Ryno of the Week: Obviously Ted Lilly, who would have been 2-0 were it not for Marmol's blown save in Milwaukee. He threw 16 innings and allowed just one run on five hits and one walk. He also struck out 11 and thrilled a wet crowd at Wrigley by taking a no-hitter into the ninth (more on that tomorrow). Ex-Cub Juan Pierre kept him out of the history books but it was still a fantastic week for Theodore Roosevelt Lilly.
Marlon Byrd gets a special mention after a ridiculous 13-for-26 week that included two home runs and five RBI. He's batting .333 on the season.
Honorable mentions: Geovany Soto, Jeff Baker
Goat of the Week: Though he doubled and scored the only run yesterday, Alfonso Soriano was still just 2-for-20 last week. He's in one of those funks where he's swinging at just about everything, and he's now batting .111 in June.
I have to say, it was almost as if James Russell was trying to win this fake award. In two appearances he went 1+ innings and allowed five earned runs on seven hits, good for a 45.00 ERA. He was summarily sent to Triple-A Iowa.
Dishonorable mentions: Derrek Lee, Kosuke Fukudome
After Armando Galarraga was robbed of his shot at a perfect game, many fans argued over whether or not Bud Selig should step in and overturn Jim Joyce's clearly incorrect call.
I had a conversation about that very subject with a very close friend of mine, a fellow baseball enthusiast who has studied the game since his early childhood. It didn't take long for us to realize that we agreed wholeheartedly on the matter: Selig should not overturn the call.
There's a reason perfect games and, to a lesser extent, no-hitters are such an epic accomplishment -- they're really hard to pull off. You've got to overcome every variable in the game, both those that are under your control, and those that are not.
Ted Lilly came within three outs of a no-hitter last night. Heck, Gavin Floyd was right there through six innings, too. But after Floyd faltered, Lilly managed to keep his bid going, all the way up until the top of the ninth inning.
And that's when the rain started to really come down. Kudos to MLB and ESPN for skipping that commercial break between the eighth and ninth innings. And kudos to the umpires for keeping the teams on the field.
If only God could have gotten in on the act, too.
Would Lilly's pitch selection against Juan Pierre have changed had the heavens not threatened to pull the plug on his no-hit bid? Almost certainly, yes. But that's what makes the no-hitter so special.

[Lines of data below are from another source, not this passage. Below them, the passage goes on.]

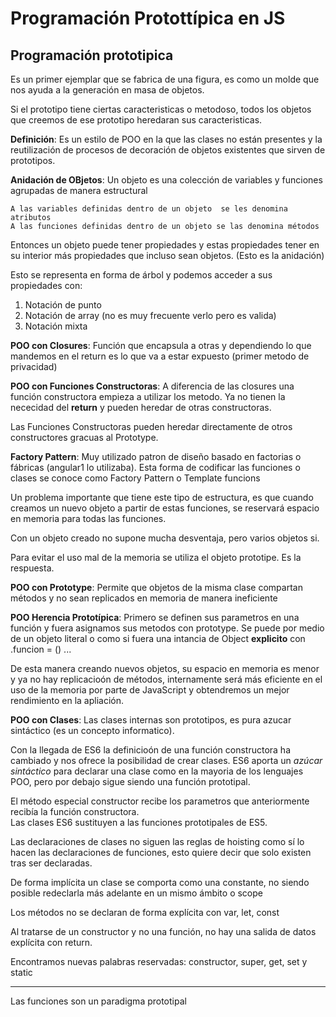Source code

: # Programación Protottípica en JS

## Programación prototipica

Es un primer ejemplar que se fabrica de una figura, es como un molde que nos ayuda a la generación en masa de objetos.

Si el prototipo tiene ciertas caracteristicas o metodoso, todos los objetos que creemos de ese prototipo heredaran sus caracteristicas.

**Definición**: Es un estilo de POO en la que las clases no están presentes y la reutilización de procesos de decoración de objetos existentes que sirven de prototipos.

**Anidación de OBjetos**: Un objeto es una colección de variables y funciones agrupadas de manera estructural

    A las variables definidas dentro de un objeto  se les denomina atributos
    A las funciones definidas dentro de un objeto se las denomina métodos

Entonces un objeto puede tener propiedades y estas propiedades tener en su interior más propiedades que incluso sean objetos. (Esto es la anidación)

Esto se representa en forma de árbol y podemos acceder a sus propiedades con:

1) Notación de punto
2) Notación de array (no es muy frecuente verlo pero es valida)
3) Notación mixta

**POO con Closures**: Función que encapsula a otras y dependiendo lo que mandemos en el return es lo que va a estar expuesto (primer metodo de privacidad)

**POO con Funciones Constructoras**: A diferencia de las closures una función constructora empieza a utilizar los metodo. Ya no tienen la nececidad del **return** y pueden heredar de otras constructoras.

Las Funciones Constructoras pueden heredar directamente de otros constructores gracuas al Prototype.


**Factory Pattern**: Muy utilizado patron de diseño basado en factorias o fábricas (angular1 lo utilizaba). Esta forma de codificar las funciones o clases se conoce como Factory Pattern o Template funcions

Un problema importante que tiene este tipo de estructura, es que cuando creamos un nuevo objeto a partir de estas funciones, se reservará espacio en memoria para todas las funciones.

Con un objeto creado no supone mucha desventaja, pero varios objetos si.

Para evitar el uso mal de la memoria se utiliza el objeto prototipe. Es la respuesta.

**POO con Prototype**: Permite que objetos de la misma clase compartan métodos y no sean replicados en memoria de manera ineficiente

**POO Herencia Prototípica**: Primero se definen sus parametros en una función y fuera asignamos sus metodos con prototype. Se puede por medio de un objeto literal o como si fuera una intancia de Object **explicito** con .funcion = () ... 

De esta manera creando nuevos objetos, su espacio en memoria es menor y ya no hay replicacioón de métodos, internamente será más eficiente en el uso de la memoria por parte de JavaScript y obtendremos un mejor rendimiento en la apliación.


**POO con Clases**: Las clases internas son prototipos, es pura azucar sintáctico (es un concepto informatico). 

Con la llegada de ES6 la definicioón de una función constructora ha cambiado y nos ofrece la posibilidad de crear clases. ES6 aporta un *azúcar sintáctico* para declarar una clase como en la mayoria de los lenguajes POO, pero por debajo sigue siendo una función prototipal.

El método especial constructor recibe los parametros que anteriormente recibía la función constructora.<br>
Las clases ES6 sustituyen a las funciones prototipales de ES5.

Las declaraciones de clases no siguen las reglas de hoisting como sí lo hacen las declaraciones de funciones, esto quiere decir que solo existen tras ser declaradas.

De forma implícita un clase se comporta como una constante, no siendo posible redeclarla más adelante en un mismo ámbito o scope

Los métodos no se declaran de forma explícita con var, let, const

Al tratarse de un constructor y no una función, no hay una salida de datos explícita con return.

Encontramos nuevas palabras reservadas: constructor, super, get, set y static

<hr>
Las funciones son un paradigma prototipal
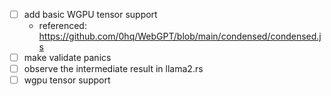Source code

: - [ ] add basic WGPU tensor support
  - referenced: https://github.com/0hq/WebGPT/blob/main/condensed/condensed.js
- [ ] make validate panics
- [ ] observe the intermediate result in llama2.rs
- [ ] wgpu tensor support
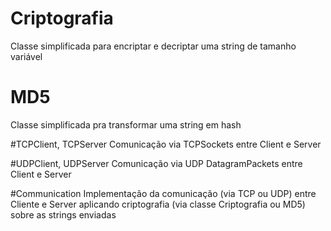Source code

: # Criptografia
Classe simplificada para encriptar e decriptar uma string de tamanho variável

# MD5
Classe simplificada pra transformar uma string em hash

#TCPClient, TCPServer
Comunicação via TCPSockets entre Client e Server

#UDPClient, UDPServer
Comunicação via UDP DatagramPackets entre Client e Server

#Communication
Implementação da comunicação (via TCP ou UDP) entre Cliente e Server aplicando criptografia (via classe Criptografia ou MD5) sobre as strings enviadas
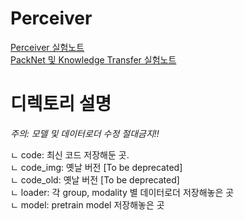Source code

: # Perceiver

[Perceiver 실험노트](https://docs.google.com/spreadsheets/d/1hwASJFT2y77FsMX3iUwouZa0SRlzxiGadx-Exfb-Wow/edit?gid=0#gid=0)\
[PackNet 및 Knowledge Transfer 실험노트](https://docs.google.com/spreadsheets/d/1JhbMnJ2oDosBZOLd005cQkiwWdf2UC-eK0KcwecQVLM/edit?usp=sharing)

# 디렉토리 설명

*주의: 모델 및 데이터로더 수정 절대금지!!*

ㄴ code: 최신 코드 저장해둔 곳.\
ㄴ code_img: 옛날 버전 [To be deprecated]\
ㄴ code_old: 옛날 버전 [To be deprecated]\
ㄴ loader: 각 group, modality 별 데이터로더 저장해놓은 곳 \
ㄴ model: pretrain model 저장해놓은 곳

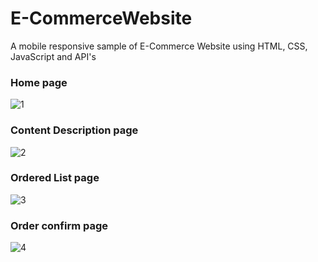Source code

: # E-CommerceWebsite
 A mobile responsive sample of E-Commerce Website using HTML, CSS, JavaScript and API's
 
 
 
### Home page
![1](![603646BE-255A-4693-8277-0F5177596FA3](https://github.com/user-attachments/assets/f650989a-cbf8-4b84-83a5-9240273ce208)
)


### Content Description page
![2]()



### Ordered List page
![3]()



### Order confirm page
![4]()
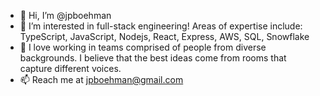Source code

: - 👋 Hi, I’m @jpboehman
- 👀 I’m interested in full-stack engineering! Areas of expertise include: TypeScript, JavaScript, Nodejs, React, Express, AWS, SQL, Snowflake
- 💞️ I love working in teams comprised of people from diverse backgrounds. I believe that the best ideas come from rooms that capture different voices.
- 📫 Reach me at jpboehman@gmail.com

<!---
jpboehman/jpboehman is a ✨ special ✨ repository because its `README.md` (this file) appears on your GitHub profile.
You can click the Preview link to take a look at your changes.
--->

Bravo to you, Ted, for giving it your best shot. It was really fun to watch.
Generally speaking, I don't blame Lou for the debacle that this season has turned into. When your two best hitters have combined for -.8 WAR midway through June, there isn't much you as a manager can do to improve the situation. That said, I have a nit to pick with the skipper. Why is frat boy favorite Ryan Theriot still leading off? By almost every measure available, Theriot is having an awful season at the plate. His sub par .326 on base percentage and complete lack of power have left Theriot with a weighted on-base percentage (wOBA) of .300. By contrast, hated ex-leadoff man Alfonso Soriano has a respectable .346 on base percentage and his wOBA is a robust .386.

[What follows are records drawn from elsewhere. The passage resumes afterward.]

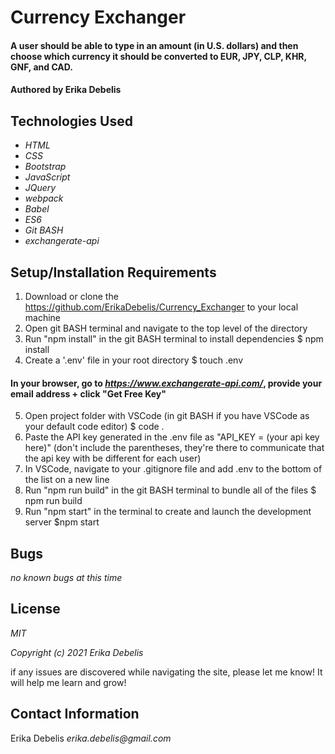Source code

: # Currency Exchanger

#### A user should be able to type in an amount (in U.S. dollars) and then choose which currency it should be converted to EUR, JPY, CLP, KHR, GNF, and CAD. 

#### Authored by Erika Debelis

## Technologies Used

* _HTML_
* _CSS_
* _Bootstrap_
* _JavaScript_
* _JQuery_
* _webpack_
* _Babel_
* _ES6_
* _Git BASH_
* _exchangerate-api_

## Setup/Installation Requirements

1. Download or clone the https://github.com/ErikaDebelis/Currency_Exchanger to your local machine
2. Open git BASH terminal and navigate to the top level of the directory
3. Run "npm install" in the git BASH terminal to install dependencies
    $ npm install
4. Create a '.env' file in your root directory
    $ touch .env

#### In your browser, go to _https://www.exchangerate-api.com/_, provide your email address + click "Get Free Key" ####

5. Open project folder with VSCode (in git BASH if you have VSCode as your default code editor)
    $ code .
6. Paste the API key generated in the .env file as "API_KEY = (your api key here)" (don't include the parentheses, they're there to communicate that the api key with be different for each user)
7. In VSCode, navigate to your .gitignore file and add .env to the bottom of the list on a new line
8. Run "npm run build" in the git BASH terminal to bundle all of the files
    $ npm run build
9. Run "npm start" in the terminal to create and launch the development server
    $npm start

## Bugs

_no known bugs at this time_

## License

_MIT_

_Copyright (c) 2021 Erika Debelis_

if any issues are discovered while navigating the site, please let me know! It will help me learn and grow!

## Contact Information

Erika Debelis _erika.debelis@gmail.com_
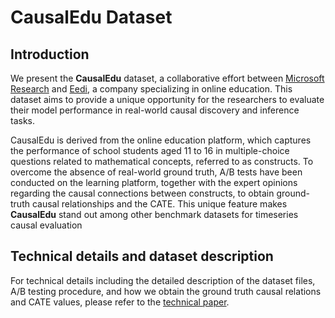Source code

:# CausalEdu Dataset



## Introduction

We present the **CausalEdu** dataset, a collaborative effort between [Microsoft Research](https://www.microsoft.com/en-us/research/) and [Eedi](https://eedi.com/), a company specializing in online education. This dataset aims to provide a unique opportunity for the researchers to evaluate their model performance in real-world causal discovery and inference tasks. 

CausalEdu is derived from the online education platform, which captures the performance of school students aged 11 to 16 in multiple-choice questions related to mathematical concepts, referred to as constructs. To overcome the absence of real-world ground truth, A/B tests have been conducted on the learning platform, together with the expert opinions regarding the causal connections between constructs, to obtain ground-truth causal relationships and the CATE. This unique feature makes **CausalEdu** stand out among other benchmark datasets for timeseries causal evaluation



## Technical details and dataset description

For technical details including the detailed description of the dataset files, A/B testing procedure, and how we obtain the ground truth causal relations and CATE values, please refer to the [technical paper](https://github.com/Eedi/CausalEdu/blob/master/Clear_Datasets_causal_edu.pdf).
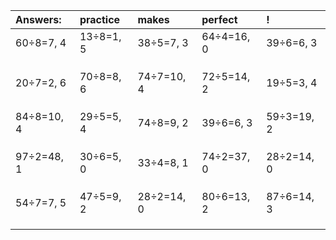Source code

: | Answers: | practice | makes | perfect | ! |
| :--- | :--- | :--- | :--- | :--- |
| 60÷8=7, 4 | 13÷8=1, 5 | 38÷5=7, 3 | 64÷4=16, 0 | 39÷6=6, 3 | 
|   |   |   |   |   | 
|   |   |   |   |   | 
|   |   |   |   |   | 
| 20÷7=2, 6 | 70÷8=8, 6 | 74÷7=10, 4 | 72÷5=14, 2 | 19÷5=3, 4 | 
|   |   |   |   |   | 
|   |   |   |   |   | 
|   |   |   |   |   | 
| 84÷8=10, 4 | 29÷5=5, 4 | 74÷8=9, 2 | 39÷6=6, 3 | 59÷3=19, 2 | 
|   |   |   |   |   | 
|   |   |   |   |   | 
|   |   |   |   |   | 
| 97÷2=48, 1 | 30÷6=5, 0 | 33÷4=8, 1 | 74÷2=37, 0 | 28÷2=14, 0 | 
|   |   |   |   |   | 
|   |   |   |   |   | 
|   |   |   |   |   | 
| 54÷7=7, 5 | 47÷5=9, 2 | 28÷2=14, 0 | 80÷6=13, 2 | 87÷6=14, 3 | 
|   |   |   |   |   | 
|   |   |   |   |   | 
|   |   |   |   |   | 

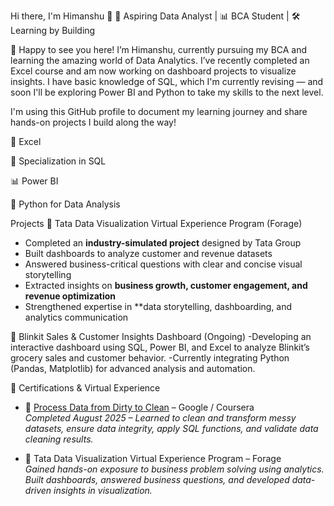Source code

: Hi there, I'm Himanshu 👋
📍 Aspiring Data Analyst | 📊 BCA Student | 🛠️ Learning by Building

🙌 Happy to see you here!
I’m Himanshu, currently pursuing my BCA and learning the amazing world of Data Analytics. I’ve recently completed an Excel course and am now working on dashboard projects to visualize insights. I have basic knowledge of SQL, which I'm currently revising — and soon I'll be exploring Power BI and Python to take my skills to the next level.

I'm using this GitHub profile to document my learning journey and share hands-on projects I build along the way!

📗 Excel

🧮 Specialization in SQL

📊 Power BI 

🐍 Python for Data Analysis 

 Projects
🔹 Tata Data Visualization Virtual Experience Program (Forage)  
- Completed an **industry-simulated project** designed by Tata Group  
- Built dashboards to analyze customer and revenue datasets  
- Answered business-critical questions with clear and concise visual storytelling  
- Extracted insights on **business growth, customer engagement, and revenue optimization**  
- Strengthened expertise in **data storytelling, dashboarding, and analytics communication
  
🔹 Blinkit Sales & Customer Insights Dashboard (Ongoing)
-Developing an interactive dashboard using SQL, Power BI, and Excel to analyze Blinkit’s grocery sales and customer behavior.
-Currently integrating Python (Pandas, Matplotlib) for advanced analysis and automation.



🔹 Certifications & Virtual Experience

- 🏅 [Process Data from Dirty to Clean](https://coursera.org/share/ff97b5ca27fced38721e1d4176ee6f9f) – Google / Coursera  
  *Completed August 2025 – Learned to clean and transform messy datasets, ensure data integrity, apply SQL functions, and validate data cleaning results.*  

- 🏅 Tata Data Visualization Virtual Experience Program – Forage  
  *Gained hands-on exposure to business problem solving using analytics. Built dashboards, answered business questions, and developed data-driven insights in visualization.*  



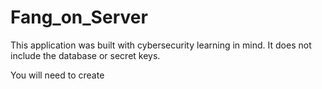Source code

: # Fang_on_Server

This application was built with cybersecurity learning in mind.
It does not include the database or secret keys.

You will need to create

Other regulars/semi regulars who would serve as better leadoff men than Theriot: Derrek Lee (.314 wOBA), Marlon Byrd (.403 wOBA), Geovany Soto (.387 wOBA), Tyler Colvin (.411 wOBA), Kosuke Fukudome (.360 wOBA), Mike Fontenot (.342 wOBA).You get the point. Theriot's empty batting average and gutty scrappitude have kept him at the top of the Cubs lineup for far too long. Piniella would immediately make this team better if he moved Theriot into the 7 or 8 slot in the lineup and gave those extra at bats to one of the better hitters on this team.

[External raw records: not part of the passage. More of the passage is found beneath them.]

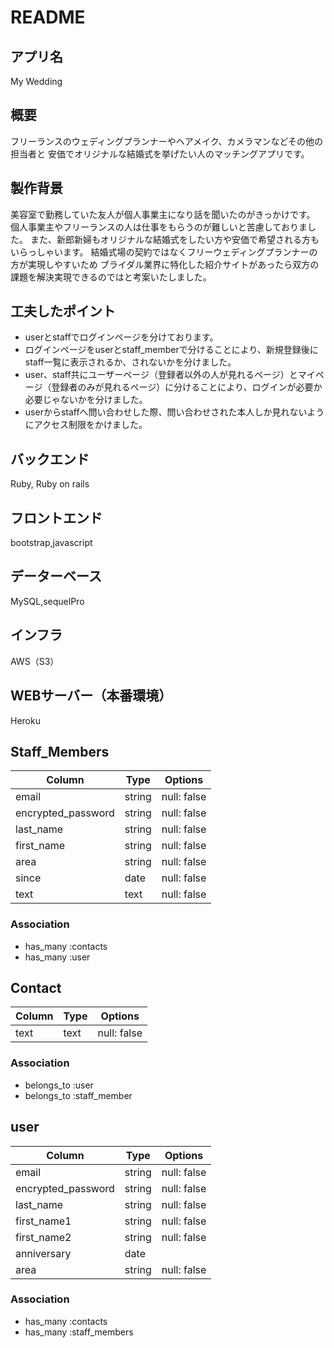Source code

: # README

## アプリ名
My Wedding

## 概要
フリーランスのウェディングプランナーやヘアメイク、カメラマンなどその他の担当者と
安価でオリジナルな結婚式を挙げたい人のマッチングアプリです。

## 製作背景
美容室で勤務していた友人が個人事業主になり話を聞いたのがきっかけです。
個人事業主やフリーランスの人は仕事をもらうのが難しいと苦慮しておりました。
また、新郎新婦もオリジナルな結婚式をしたい方や安価で希望される方もいらっしゃいます。
結婚式場の契約ではなくフリーウェディングプランナーの方が実現しやすいため
ブライダル業界に特化した紹介サイトがあったら双方の課題を解決実現できるのではと考案いたしました。

## 工夫したポイント
- userとstaffでログインページを分けております。
- ログインページをuserとstaff_memberで分けることにより、新規登録後にstaff一覧に表示されるか、されないかを分けました。
- user、staff共にユーザーページ（登録者以外の人が見れるページ）とマイページ（登録者のみが見れるページ）に分けることにより、ログインが必要か必要じゃないかを分けました。
- userからstaffへ問い合わせした際、問い合わせされた本人しか見れないようにアクセス制限をかけました。


## バックエンド
Ruby, Ruby on rails

## フロントエンド
bootstrap,javascript

## データーベース
MySQL,sequelPro

## インフラ
AWS（S3）

## WEBサーバー（本番環境）
Heroku



## Staff_Members
| Column             | Type   | Options     | 
| ------------------ | ------ | ----------- | 
| email              | string | null: false | 
| encrypted_password | string | null: false | 
| last_name          | string | null: false | 
| first_name         | string | null: false | 
| area               | string | null: false | 
| since              | date   | null: false | 
| text               | text   | null: false | 

### Association
* has_many :contacts
* has_many :user

## Contact

| Column | Type | Options     | 
| ------ | ---- | ----------- | 
| text   | text | null: false | 

### Association
* belongs_to :user
* belongs_to :staff_member

## user
| Column             | Type    | Options     | 
| ------------------ | ------- | ----------- | 
| email              | string  | null: false | 
| encrypted_password | string  | null: false | 
| last_name          | string  | null: false | 
| first_name1        | string  | null: false | 
| first_name2        | string  | null: false | 
| anniversary        | date    |             | 
| area               | string  | null: false | 

### Association
* has_many :contacts
* has_many :staff_members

(For a detailed description of wOBA and why it's one of the best measures of total offensive contributions, click here: http://saberlibrary.com/offense/woba/.)
Well, we're here. Not even I can say the Cubs have any kind of a shot anymore. I mean, I wouldn't say they are completely out of it but they are on the precipise. 8 games under .500 and 8.5 games out. Even if they aren't quite that bad, that is their record and that is where they are as they get ready to try to avoid the sweep of the Chicago White Sox today. I think the things we need to watch for are for the future and not for today. I enjoy baseball so I will continue to enjoy this season but it's fairly obvious this group of Cubs players are pretty much at an end.
Who's Hot: Rumours of potential trades and looking forward to 2011 and beyond. Marlon Byrd has hit .536 in the last week and is starting to look like a potential all star. It's surprising but the Cubs seem to have up to 3 all stars on this team. Byrd is second in the NL in batting average and I keep wondering when his crappy walk rate is going to hurt the Cubs. It hasn't yet.
Who's Not: Kosuke Fukudome is down to a slash line of .276/.370/.453 for the season and has pretty much stopped hitting since the calender turned to May. I think he needs to turn into a quasi part time player and we need to get Colvin up to 5 to 6 starts a week at Fuku expense. Fukudome isn't a bad player. He isn't even a bad regular but the Cubs can't afford to keep sitting Colvin and playing Fuku every day.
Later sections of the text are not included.